Data Collection Strategy

Data collection is organized as a 5-layer architecture. The AACSB Excel database (1,077 schools) determines where to look (sampling frame + metadata). The actual coding content is collected from school websites, syllabi, and Phase 2 participants. A dual-criteria sampling strategy (global ranking + data availability) ensures cross-national comparability while maintaining coding feasibility.
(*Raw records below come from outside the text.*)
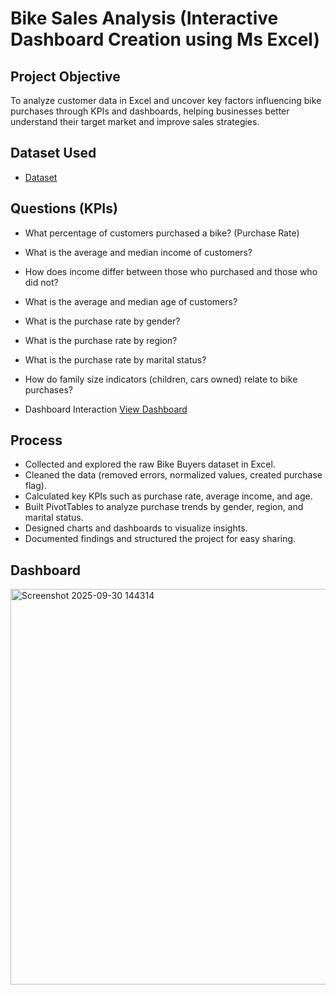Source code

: # Bike Sales Analysis (Interactive Dashboard Creation using Ms Excel)
## Project Objective
To analyze customer data in Excel and uncover key factors influencing bike purchases through KPIs and dashboards, helping businesses better understand their target market and improve sales strategies.
## Dataset Used
- <a href="https://github.com/AlexTheAnalyst/Excel-Tutorial/blob/main/Excel%20Project%20Dataset.xlsx">Dataset</a>
## Questions (KPIs)
- What percentage of customers purchased a bike? (Purchase Rate)
- What is the average and median income of customers?
- How does income differ between those who purchased and those who did not?
- What is the average and median age of customers?
- What is the purchase rate by gender?
- What is the purchase rate by region?
- What is the purchase rate by marital status?
- How do family size indicators (children, cars owned) relate to bike purchases?

- Dashboard Interaction <a href="https://github.com/Eclane-Okenyo/Bike-Sales-Analysis-Dashboard/blob/main/Screenshot%202025-09-30%20144314.png">View Dashboard</a>

## Process
- Collected and explored the raw Bike Buyers dataset in Excel.
- Cleaned the data (removed errors, normalized values, created purchase flag).
- Calculated key KPIs such as purchase rate, average income, and age.
- Built PivotTables to analyze purchase trends by gender, region, and marital status.
- Designed charts and dashboards to visualize insights.
- Documented findings and structured the project for easy sharing.

## Dashboard
<img width="1119" height="633" alt="Screenshot 2025-09-30 144314" src="https://github.com/user-attachments/assets/94aea04d-d31c-405f-a597-7fc65f2e1ee5" />
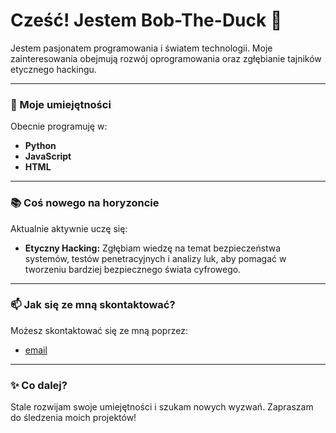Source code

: # Cześć! Jestem Bob-The-Duck 👋

Jestem pasjonatem programowania i światem technologii. Moje zainteresowania obejmują rozwój oprogramowania oraz zgłębianie tajników etycznego hackingu.

---

### 🚀 Moje umiejętności

Obecnie programuję w:

* **Python**
* **JavaScript**
* **HTML**

---

### 📚 Coś nowego na horyzoncie

Aktualnie aktywnie uczę się:

* **Etyczny Hacking:** Zgłębiam wiedzę na temat bezpieczeństwa systemów, testów penetracyjnych i analizy luk, aby pomagać w tworzeniu bardziej bezpiecznego świata cyfrowego.

---

### 📫 Jak się ze mną skontaktować?

Możesz skontaktować się ze mną poprzez:

* [email](exploit.hack@hotmail.com)

---

### ✨ Co dalej?

Stale rozwijam swoje umiejętności i szukam nowych wyzwań. Zapraszam do śledzenia moich projektów!

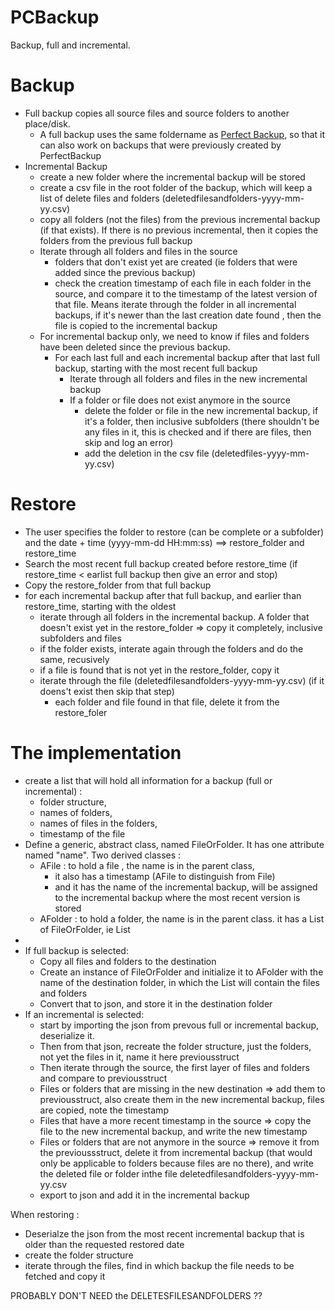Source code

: # PCBackup
Backup, full and incremental.

# Backup
- Full backup copies all source files and source folders to another place/disk.
  - A full backup uses the same foldername as [Perfect Backup](https://www.perfect-backup.com/), so that it can also work on backups that were previously created by PerfectBackup
- Incremental Backup
  - create a new folder where the incremental backup will be stored
  - create a csv file in the root folder of the backup, which will keep a list of delete files and folders (deletedfilesandfolders-yyyy-mm-yy.csv)
  - copy all folders (not the files) from the previous incremental backup (if that exists). If there is no previous incremental, then it copies the folders from the previous full backup
  - Iterate through all folders and files in the source
    - folders that don't exist yet are created (ie folders that were added since the previous backup)
    - check the creation timestamp of each file in each folder in the source, and compare it to the timestamp of the latest version of that file. Means iterate through the folder in all incremental backups, if it's newer than the last creation date found , then the file is copied to the incremental backup
  - For incremental backup only, we need to know if files and folders have been deleted since the previous backup.
    - For each last full and each incremental backup after that last full backup, starting with the most recent full backup
      - Iterate through all folders and files in the new incremental backup
      - If a folder or file does not exist anymore in the source
        - delete the folder or file in the new incremental backup, if it's a folder, then inclusive subfolders (there shouldn't be any files in it, this is checked and if there are files, then skip and log an error)
        - add the deletion in the csv file (deletedfiles-yyyy-mm-yy.csv)
     
# Restore
- The user specifies the folder to restore (can be complete or a subfolder) and the date + time (yyyy-mm-dd HH:mm:ss) ==> restore_folder and restore_time
- Search the most recent full backup created before restore_time (if restore_time < earlist full backup then give an error and stop)
- Copy the restore_folder from that full backup
- for each incremental backup after that full backup, and earlier than restore_time, starting with the oldest
  - iterate through all folders in the incremental backup. A folder that doesn't exist yet in the restore_folder => copy it completely, inclusive subfolders and files
  - if the folder exists, interate again through the folders and do the same, recusively
  - if a file is found that is not yet in the restore_folder, copy it
  - iterate through the file (deletedfilesandfolders-yyyy-mm-yy.csv) (if it doens't exist then skip that step)
    - each folder and file found in that file, delete it from the restore_foler
   
# The implementation
- create a list that will hold all information for a backup (full or incremental) :
  - folder structure,
  - names of folders,
  - names of files in the folders,
  - timestamp of the file
- Define a generic, abstract class, named FileOrFolder. It has one attribute named "name". Two derived classes :
    - AFile : to hold a file , the name is in the parent class,
      - it also has a timestamp (AFile to distinguish from File)
      - and it has the name of the incremental backup, will be assigned to the incremental backup where the most recent version is stored
    - AFolder : to hold a folder, the name is in the parent class. it has a List of FileOrFolder, ie List<FileOrFolder>
- 
- If full backup is selected:
  - Copy all files and folders to the destination
  - Create an instance of FileOrFolder and initialize it to AFolder with the name of the destination folder, in which the List will contain the files and folders
  - Convert that to json, and store it in the destination folder
- If an incremental is selected:
  - start by importing the json from prevous full or incremental backup, deserialize it.
  - Then from that json, recreate the folder structure, just the folders, not yet the files in it, name it here previousstruct
  - Then iterate through the source, the first layer of files and folders and compare to previousstruct
  - Files or folders that are missing in the new destination => add them to previousstruct, also create them in the new incremental backup, files are copied, note the timestamp
  - Files that have a more recent timestamp in the source => copy the file to the new incremental backup, and write the new timestamp
  - Files or folders that are not anymore in the source => remove it from the previoussstruct, delete it from incremental backup (that would only be applicable to folders because files are no there), and write the deleted file or folder inthe file deletedfilesandfolders-yyyy-mm-yy.csv
  - export to json and add it in the incremental backup
 
When restoring : 
- Deserialze the json from the most recent incremental backup that is older than the requested restored date
- create the folder structure
- iterate through the files, find in which backup the file needs to be fetched and copy it

PROBABLY DON'T NEED the DELETESFILESANDFOLDERS ??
The 5-Layer Data Architecture

Layer 1: AACSB Excel (already secured)
  = WHO + WHERE + HOW BIG
  = Sampling frame + QCA contextual variables
  │
Layer 2: Course catalogs / program pages  (additional collection)
  = WHAT (how AI is included thematically)
  = Curricular Themes coding
  │
Layer 3: Syllabi originals  (Open Syllabus / direct collection)
  = HOW + EVIDENCE + WHY
  = Pedagogical Approaches + Assessment + AI–CT Relationship coding
  │
Layer 4: Instructor interviews  (Phase 2)
  = ENACTED (actual teaching practice)
  │
Layer 5: Student surveys  (Phase 2)
  = ACHIEVED (student CT experience)

Layer-by-Layer Details

Layer 1 — AACSB Excel (Secured)

Variable Use
School list (1,077 schools) Confirm population
Country (69 countries) Filter: US 556, China 54, Korea 19
Public/Private QCA condition variable
Student enrollment School size variable
Program level (UG/MBA/PhD) QCA condition variable
Program list Pre-screening by “AI” keyword
Delivery mode Descriptive statistics
Website URL Entry point for Layer 2 collection

Layer 2 — Course Catalogs (Additional Collection Required)

Target Source Codeable Dimensions
AI-related course titles/descriptions University website course catalog Curricular Themes (S/E/D/En/L)
Program learning outcomes Program pages CT Linkage (explicit or not)

Layer 3 — Syllabi (Additional Collection Required)

Target Source Codeable Dimensions
Learning objective verbs Syllabi originals CT Level (Bloom’s mapping)
Class activity descriptions Syllabi originals Pedagogical Approaches (C/S/B/P/L)
Assessment/assignment items Syllabi originals Assessment Modes (A/R/F/Q)
Explicit CT mentions Syllabi originals CT Linkage (Explicit/Implicit/Absent)

Country-specific sources:

Country Primary Source Expected Coverage
US Open Syllabus ~80% match expected
China University website + direct requests Limited public availability
Korea University website + direct requests Moderate availability

Layers 4–5 — Phase 2 (Interviews + Surveys)

Conducted after Phase 1 QCA results are available. Purposive sub-sample (~15–30 schools) selected from Phase 1 QCA pathways and deviant cases.


Sampling Strategy: Dual-Criteria Approach (Strategy D)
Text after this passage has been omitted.